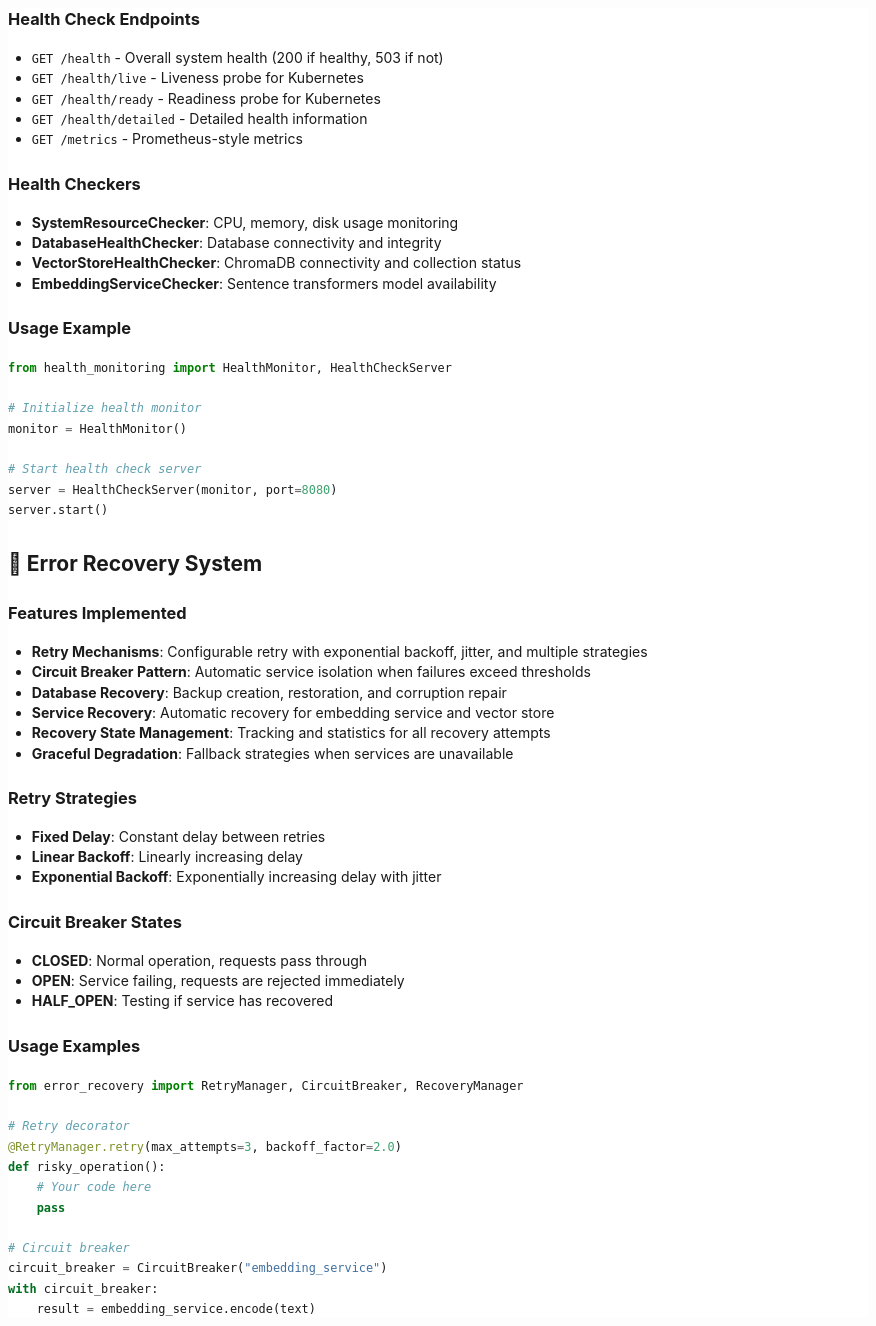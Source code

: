 ### Health Check Endpoints
- `GET /health` - Overall system health (200 if healthy, 503 if not)
- `GET /health/live` - Liveness probe for Kubernetes
- `GET /health/ready` - Readiness probe for Kubernetes  
- `GET /health/detailed` - Detailed health information
- `GET /metrics` - Prometheus-style metrics

### Health Checkers
- **SystemResourceChecker**: CPU, memory, disk usage monitoring
- **DatabaseHealthChecker**: Database connectivity and integrity
- **VectorStoreHealthChecker**: ChromaDB connectivity and collection status
- **EmbeddingServiceChecker**: Sentence transformers model availability

### Usage Example
```python
from health_monitoring import HealthMonitor, HealthCheckServer

# Initialize health monitor
monitor = HealthMonitor()

# Start health check server
server = HealthCheckServer(monitor, port=8080)
server.start()
```

## 🔄 Error Recovery System

### Features Implemented
- **Retry Mechanisms**: Configurable retry with exponential backoff, jitter, and multiple strategies
- **Circuit Breaker Pattern**: Automatic service isolation when failures exceed thresholds
- **Database Recovery**: Backup creation, restoration, and corruption repair
- **Service Recovery**: Automatic recovery for embedding service and vector store
- **Recovery State Management**: Tracking and statistics for all recovery attempts
- **Graceful Degradation**: Fallback strategies when services are unavailable

### Retry Strategies
- **Fixed Delay**: Constant delay between retries
- **Linear Backoff**: Linearly increasing delay
- **Exponential Backoff**: Exponentially increasing delay with jitter

### Circuit Breaker States
- **CLOSED**: Normal operation, requests pass through
- **OPEN**: Service failing, requests are rejected immediately
- **HALF_OPEN**: Testing if service has recovered

### Usage Examples
```python
from error_recovery import RetryManager, CircuitBreaker, RecoveryManager

# Retry decorator
@RetryManager.retry(max_attempts=3, backoff_factor=2.0)
def risky_operation():
    # Your code here
    pass

# Circuit breaker
circuit_breaker = CircuitBreaker("embedding_service")
with circuit_breaker:
    result = embedding_service.encode(text)

```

> _Instructions to follow_: Return, unchanged, the lines from the first line of the material through the line that holds "- Prometheus-style metrics", inclusive, omitting pictures.

> _Answer space_:
Source code

: ### Health Check Endpoints
- `GET /health` - Overall system health (200 if healthy, 503 if not)
- `GET /health/live` - Liveness probe for Kubernetes
- `GET /health/ready` - Readiness probe for Kubernetes  
- `GET /health/detailed` - Detailed health information
- `GET /metrics` - Prometheus-style metrics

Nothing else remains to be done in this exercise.